Stored data:
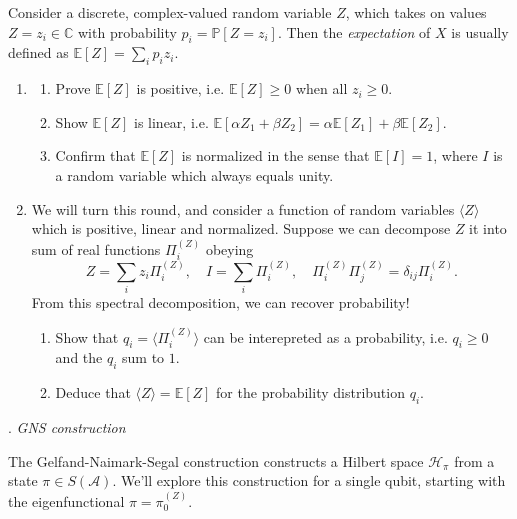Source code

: \noindent Consider a discrete, complex-valued random variable $Z$, which takes on values
$Z = z_i \in \mathbb{C}$ with probability $p_i = \mathbb{P}[Z =
z_i]$. Then the \emph{expectation} of $X$ is usually defined as
$\mathbb{E}[Z] = \sum_i p_i z_i$.
\begin{enumerate}[label=(\alph*), itemsep=-1pt]
  \item \begin{enumerate}[label=\roman*., itemsep=-1pt] 
    \item  Prove $\mathbb{E}[Z]$ is positive, i.e. $\mathbb{E}[Z] \geq 0$ when all $z_i \geq 0$.
    \item Show $\mathbb{E}[Z]$ is linear, i.e. $\mathbb{E}[\alpha Z_1 +
      \beta Z_2] = \alpha \mathbb{E}[Z_1]+\beta \mathbb{E}[Z_2]$.
      \item Confirm that $\mathbb{E}[Z]$ is normalized in the sense
        that $\mathbb{E}[I] = 1$, where $I$ is a random variable which
        always equals unity.
                \end{enumerate}
  \item We will turn this round, and consider a function of random
    variables $\langle Z\rangle$ which is positive, linear and
    normalized.
    Suppose we can decompose $Z$ it into sum of real functions $\Pi_i^{(Z)}$ obeying %
      \[
       Z = \sum_{i} z_i \Pi_i^{(Z)}, \quad I = \sum_{i} \Pi_i^{(Z)},
       \quad  \Pi_i^{(Z)} \Pi_j^{(Z)} = \delta_{ij}\Pi_i^{(Z)}.
   \]
   From this spectral decomposition, we can recover probability!
    \begin{enumerate}[label=\roman*., itemsep=-1pt] 
    \item Show that $q_i = \langle \Pi_i^{(Z)}\rangle$ can be
      interepreted as a probability, i.e. $q_i \geq 0$ and the $q_i$
      sum to $1$.
    \item Deduce that $\langle Z\rangle = \mathbb{E}[Z]$ for the
      probability distribution $q_i$.
                \end{enumerate}
  \end{enumerate}
  
\vspace{5pt}
\begin{Large}
  . \emph{GNS construction} 
\end{Large}
\vspace{5pt}

\noindent The Gelfand-Naimark-Segal construction constructs a Hilbert
space $\mathcal{H}_\pi$ from a state $\pi \in S(\mathcal{A})$. We'll
explore this construction for a single qubit, starting with the eigenfunctional
$\pi = \pi^{(Z)}_0$.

• _ACTION ITEM_: With the pictures removed, return each record above exactly as given.

• _TASK RESULT_:
Source code

: \noindent Consider a discrete, complex-valued random variable $Z$, which takes on values
$Z = z_i \in \mathbb{C}$ with probability $p_i = \mathbb{P}[Z =
z_i]$. Then the \emph{expectation} of $X$ is usually defined as
$\mathbb{E}[Z] = \sum_i p_i z_i$.
\begin{enumerate}[label=(\alph*), itemsep=-1pt]
  \item \begin{enumerate}[label=\roman*., itemsep=-1pt] 
    \item  Prove $\mathbb{E}[Z]$ is positive, i.e. $\mathbb{E}[Z] \geq 0$ when all $z_i \geq 0$.
    \item Show $\mathbb{E}[Z]$ is linear, i.e. $\mathbb{E}[\alpha Z_1 +
      \beta Z_2] = \alpha \mathbb{E}[Z_1]+\beta \mathbb{E}[Z_2]$.
      \item Confirm that $\mathbb{E}[Z]$ is normalized in the sense
        that $\mathbb{E}[I] = 1$, where $I$ is a random variable which
        always equals unity.
                \end{enumerate}
  \item We will turn this round, and consider a function of random
    variables $\langle Z\rangle$ which is positive, linear and
    normalized.
    Suppose we can decompose $Z$ it into sum of real functions $\Pi_i^{(Z)}$ obeying %
      \[
       Z = \sum_{i} z_i \Pi_i^{(Z)}, \quad I = \sum_{i} \Pi_i^{(Z)},
       \quad  \Pi_i^{(Z)} \Pi_j^{(Z)} = \delta_{ij}\Pi_i^{(Z)}.
   \]
   From this spectral decomposition, we can recover probability!
    \begin{enumerate}[label=\roman*., itemsep=-1pt] 
    \item Show that $q_i = \langle \Pi_i^{(Z)}\rangle$ can be
      interepreted as a probability, i.e. $q_i \geq 0$ and the $q_i$
      sum to $1$.
    \item Deduce that $\langle Z\rangle = \mathbb{E}[Z]$ for the
      probability distribution $q_i$.
                \end{enumerate}
  \end{enumerate}
  
\vspace{5pt}
\begin{Large}
  . \emph{GNS construction} 
\end{Large}
\vspace{5pt}

\noindent The Gelfand-Naimark-Segal construction constructs a Hilbert
space $\mathcal{H}_\pi$ from a state $\pi \in S(\mathcal{A})$. We'll
explore this construction for a single qubit, starting with the eigenfunctional
$\pi = \pi^{(Z)}_0$.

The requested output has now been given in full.